Content starts

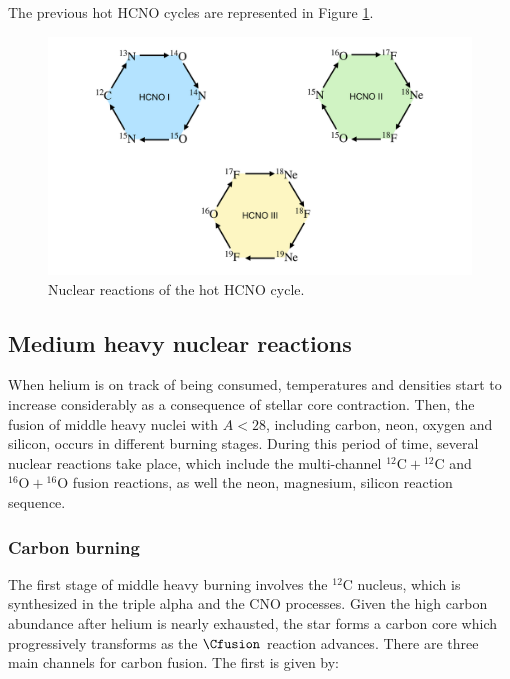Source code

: \documentclass[openany]{book}
\begin{document}
The previous hot HCNO cycles are represented in Figure \ref{fig:nuclerReactionppHCNO}.

\begin{figure}[H]
	\centering 
	\includegraphics[scale=0.25]{Graphs/HCNOchart.pdf}
	\caption[Nuclear reactions of the HCNO cycles]{Nuclear reactions of the hot HCNO cycle.}
	\label{fig:nuclerReactionppHCNO}
\end{figure}

\subsection{Medium heavy nuclear reactions} \label{sub:mediumHeavyReactions}

When helium is on track of being consumed, temperatures and densities start to increase considerably as a consequence of stellar core contraction. Then, the fusion of middle heavy nuclei with $A < 28$, including carbon, neon, oxygen and silicon, occurs in different burning stages. During this period of time,  several nuclear reactions take place, which include the multi-channel $\mathrm{{}^{12}C + {}^{12}C}$ and $\mathrm{{}^{16}O + {}^{16}O}$ fusion reactions, as well the neon, magnesium, silicon reaction sequence. \\

\subsubsection{Carbon burning}\label{ssub:reactions_carbonBurning}

The first stage of middle heavy burning involves the $\mathrm{{}^{12}C}$ nucleus, which is synthesized in the triple alpha and the CNO processes. Given the high carbon abundance after helium is nearly exhausted, the star forms a carbon core which progressively transforms as the $\Cfusion$ reaction advances. There are three main channels for carbon fusion. The first is given by: 
\end{document}
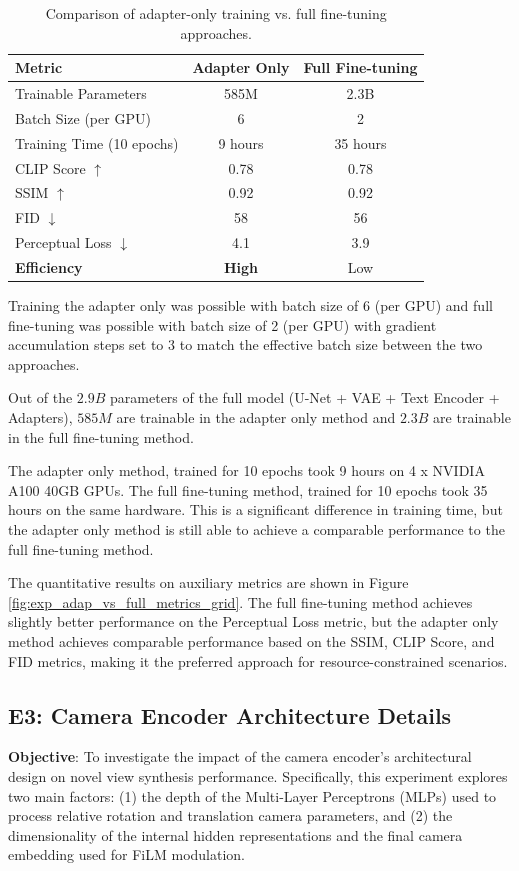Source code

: \begin{table}[htbp]
  \centering
  \caption{Comparison of adapter-only training vs. full fine-tuning approaches.}
  \label{tab:adapter_vs_full_results}
  \begin{tabular}{lcc}
    \toprule
    \textbf{Metric} & \textbf{Adapter Only} & \textbf{Full Fine-tuning} \\
    \midrule
    Trainable Parameters & 585M & 2.3B \\
    Batch Size (per GPU) & 6 & 2 \\
    Training Time (10 epochs) & 9 hours & 35 hours \\
    \midrule
    CLIP Score $\uparrow$ & 0.78 & 0.78 \\
    SSIM $\uparrow$ & 0.92 & 0.92 \\
    FID $\downarrow$ & 58 & 56 \\
    Perceptual Loss $\downarrow$ & 4.1 & 3.9 \\
    \midrule
    \textbf{Efficiency} & \textbf{High} & Low \\
    \bottomrule
  \end{tabular}
\end{table}

Training the adapter only was possible with batch size of 6 (per GPU) and full fine-tuning was possible with batch size of 2 (per GPU) with gradient accumulation steps set to 3 to match the effective batch size between the two approaches.

Out of the $2.9B$ parameters of the full model (U-Net + VAE + Text Encoder + Adapters), $585M$ are trainable in the adapter only method and $2.3B$ are trainable in the full fine-tuning method.

The adapter only method, trained for 10 epochs took 9 hours on 4 x NVIDIA A100 40GB GPUs. The full fine-tuning method, trained for 10 epochs took 35 hours on the same hardware. This is a significant difference in training time, but the adapter only method is still able to achieve a comparable performance to the full fine-tuning method.

The quantitative results on auxiliary metrics are shown in Figure \ref{fig:exp_adap_vs_full_metrics_grid}. The full fine-tuning method achieves slightly better performance on the Perceptual Loss metric, but the adapter only method achieves comparable performance based on the SSIM, CLIP Score, and FID metrics, making it the preferred approach for resource-constrained scenarios.

\subsection{E3: Camera Encoder Architecture Details}\label{ssec:exp_camera_encoder_depth}
\textbf{Objective}:
To investigate the impact of the camera encoder's architectural design on novel view synthesis performance. Specifically, this experiment explores two main factors: (1) the depth of the Multi-Layer Perceptrons (MLPs) used to process relative rotation and translation camera parameters, and (2) the dimensionality of the internal hidden representations and the final camera embedding used for FiLM modulation.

Content ends

Pictures are to be excluded; the records themselves are to be reproduced exactly.

Source code

: \documentclass[openany]{book}
\begin{document}
The previous hot HCNO cycles are represented in Figure \ref{fig:nuclerReactionppHCNO}.

\begin{figure}[H]
	\centering 
	\includegraphics[scale=0.25]{Graphs/HCNOchart.pdf}
	\caption[Nuclear reactions of the HCNO cycles]{Nuclear reactions of the hot HCNO cycle.}
	\label{fig:nuclerReactionppHCNO}
\end{figure}

\subsection{Medium heavy nuclear reactions} \label{sub:mediumHeavyReactions}

When helium is on track of being consumed, temperatures and densities start to increase considerably as a consequence of stellar core contraction. Then, the fusion of middle heavy nuclei with $A < 28$, including carbon, neon, oxygen and silicon, occurs in different burning stages. During this period of time,  several nuclear reactions take place, which include the multi-channel $\mathrm{{}^{12}C + {}^{12}C}$ and $\mathrm{{}^{16}O + {}^{16}O}$ fusion reactions, as well the neon, magnesium, silicon reaction sequence. \\

\subsubsection{Carbon burning}\label{ssub:reactions_carbonBurning}

The first stage of middle heavy burning involves the $\mathrm{{}^{12}C}$ nucleus, which is synthesized in the triple alpha and the CNO processes. Given the high carbon abundance after helium is nearly exhausted, the star forms a carbon core which progressively transforms as the $\Cfusion$ reaction advances. There are three main channels for carbon fusion. The first is given by: 
\end{document}
Source code

: \begin{table}[htbp]
  \centering
  \caption{Comparison of adapter-only training vs. full fine-tuning approaches.}
  \label{tab:adapter_vs_full_results}
  \begin{tabular}{lcc}
    \toprule
    \textbf{Metric} & \textbf{Adapter Only} & \textbf{Full Fine-tuning} \\
    \midrule
    Trainable Parameters & 585M & 2.3B \\
    Batch Size (per GPU) & 6 & 2 \\
    Training Time (10 epochs) & 9 hours & 35 hours \\
    \midrule
    CLIP Score $\uparrow$ & 0.78 & 0.78 \\
    SSIM $\uparrow$ & 0.92 & 0.92 \\
    FID $\downarrow$ & 58 & 56 \\
    Perceptual Loss $\downarrow$ & 4.1 & 3.9 \\
    \midrule
    \textbf{Efficiency} & \textbf{High} & Low \\
    \bottomrule
  \end{tabular}
\end{table}

Training the adapter only was possible with batch size of 6 (per GPU) and full fine-tuning was possible with batch size of 2 (per GPU) with gradient accumulation steps set to 3 to match the effective batch size between the two approaches.

Out of the $2.9B$ parameters of the full model (U-Net + VAE + Text Encoder + Adapters), $585M$ are trainable in the adapter only method and $2.3B$ are trainable in the full fine-tuning method.

The adapter only method, trained for 10 epochs took 9 hours on 4 x NVIDIA A100 40GB GPUs. The full fine-tuning method, trained for 10 epochs took 35 hours on the same hardware. This is a significant difference in training time, but the adapter only method is still able to achieve a comparable performance to the full fine-tuning method.

The quantitative results on auxiliary metrics are shown in Figure \ref{fig:exp_adap_vs_full_metrics_grid}. The full fine-tuning method achieves slightly better performance on the Perceptual Loss metric, but the adapter only method achieves comparable performance based on the SSIM, CLIP Score, and FID metrics, making it the preferred approach for resource-constrained scenarios.

\subsection{E3: Camera Encoder Architecture Details}\label{ssec:exp_camera_encoder_depth}
\textbf{Objective}:
To investigate the impact of the camera encoder's architectural design on novel view synthesis performance. Specifically, this experiment explores two main factors: (1) the depth of the Multi-Layer Perceptrons (MLPs) used to process relative rotation and translation camera parameters, and (2) the dimensionality of the internal hidden representations and the final camera embedding used for FiLM modulation.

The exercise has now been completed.